Jaeger acometió a un deslumhrado oponente, pero el elfo oscuro se recobró con alarmante rapidez y el arma de Félix sólo arañó la armadura cuando el druchii paró el tajo y respondió con la espada cual si asestara de un latigazo. Félix apenas tuvo tiempo de levantar su arma a tiempo. El ataque siguiente llegó casi antes de que concluyera el primero, dirigido directamente hacia los ojos. Félix reculó desesperadamente, con la piel perlada por un sudor de pánico. En dos segundos, Félix supo que el elfo oscuro era el mejor espadachín con el que se había enfrentado jamás. No tenía la más mínima posibilidad de pasar a la ofensiva. Félix no estaba a su altura. Se consideraba un esgrimista mejor que la media, pero sólo era humano. Únicamente llevaba unos veinticinco años luchando con espada. El elfo oscuro, por su parte, probablemente había estado practicando esgrima durante doscientos años, y, para empezar, pertenecía a una raza más ágil que la humana.

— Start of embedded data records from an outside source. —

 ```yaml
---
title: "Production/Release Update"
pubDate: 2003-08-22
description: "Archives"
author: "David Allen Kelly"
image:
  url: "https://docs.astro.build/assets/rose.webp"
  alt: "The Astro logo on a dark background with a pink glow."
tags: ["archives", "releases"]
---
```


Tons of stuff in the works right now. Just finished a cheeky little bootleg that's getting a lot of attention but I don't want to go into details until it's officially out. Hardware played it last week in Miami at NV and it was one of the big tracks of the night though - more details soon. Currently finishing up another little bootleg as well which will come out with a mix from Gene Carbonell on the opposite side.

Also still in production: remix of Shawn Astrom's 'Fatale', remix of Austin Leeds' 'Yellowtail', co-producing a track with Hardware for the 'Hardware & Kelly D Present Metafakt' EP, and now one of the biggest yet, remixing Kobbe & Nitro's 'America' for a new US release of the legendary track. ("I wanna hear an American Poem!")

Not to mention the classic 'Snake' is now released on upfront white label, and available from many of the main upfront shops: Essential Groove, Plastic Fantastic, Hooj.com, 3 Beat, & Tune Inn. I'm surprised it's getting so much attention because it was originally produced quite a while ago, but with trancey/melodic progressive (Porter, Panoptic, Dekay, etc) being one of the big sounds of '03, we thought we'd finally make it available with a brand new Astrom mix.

Félix paró otro tajo, pero el druchii se deslizó por debajo de su guardia y le asestó una estocada en el punto donde el hombro se une al pecho. La cota de malla paró la mayor parte, pero a pesar de eso la punta penetró más de un par de centímetros en la carne antes de chocar contra el hueso. Félix cayó hacia atrás con un alarido de dolor, y aterrizó de espaldas. El mundo se oscureció y palpitó ante sus ojos. Blandió la espada débilmente por encima de sí con la otra mano, pero el druchii le había vuelto la espalda y atacaba ahora a los guerreros de Rion.
La arrogancia de aquel acto se abrió camino a través del dolor de Félix. ¿Acaso era una amenaza tan insignificante que el elfo oscuro le volvía la espalda sin haberlo rematado? Nunca se había sentido más despreciado. Félix se esforzó por levantarse y ponerse en guardia, y entonces comprendió por qué el druchii se mostraba tan confiado. El ataque había sido una estocada cuidadosamente calculada para inutilizarle el brazo, al atravesarle el músculo que le permitía levantar la espada. No podía usarla.